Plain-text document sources

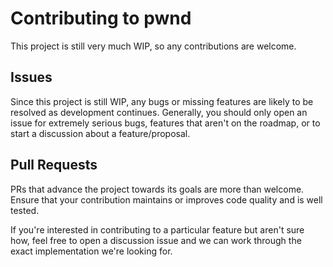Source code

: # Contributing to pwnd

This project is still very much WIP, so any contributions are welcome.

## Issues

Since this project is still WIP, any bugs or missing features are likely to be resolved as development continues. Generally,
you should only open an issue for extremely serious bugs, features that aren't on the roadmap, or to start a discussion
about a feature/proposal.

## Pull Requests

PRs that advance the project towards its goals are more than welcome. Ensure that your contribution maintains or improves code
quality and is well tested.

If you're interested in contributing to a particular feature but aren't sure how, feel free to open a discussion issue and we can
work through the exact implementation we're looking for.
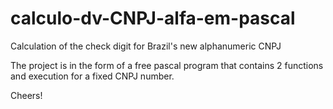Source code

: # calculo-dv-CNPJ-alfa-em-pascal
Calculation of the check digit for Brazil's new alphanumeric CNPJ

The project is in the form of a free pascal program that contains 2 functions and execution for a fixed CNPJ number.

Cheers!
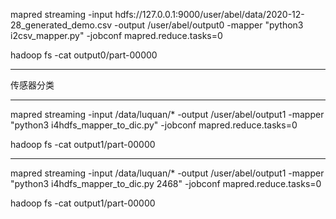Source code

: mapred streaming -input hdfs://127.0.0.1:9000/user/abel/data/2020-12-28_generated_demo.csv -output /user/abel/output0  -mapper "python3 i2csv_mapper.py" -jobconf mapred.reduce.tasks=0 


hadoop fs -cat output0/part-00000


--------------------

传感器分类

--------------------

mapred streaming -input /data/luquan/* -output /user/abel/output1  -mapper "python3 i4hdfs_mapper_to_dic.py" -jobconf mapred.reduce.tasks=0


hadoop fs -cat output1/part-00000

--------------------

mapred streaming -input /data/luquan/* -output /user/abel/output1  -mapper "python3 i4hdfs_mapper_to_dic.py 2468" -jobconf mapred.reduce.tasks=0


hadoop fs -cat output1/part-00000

◆ **About this exercise**
Go through the records, tally the lines holding the word "open", and give only the tally.

◆ **Exercise result**
2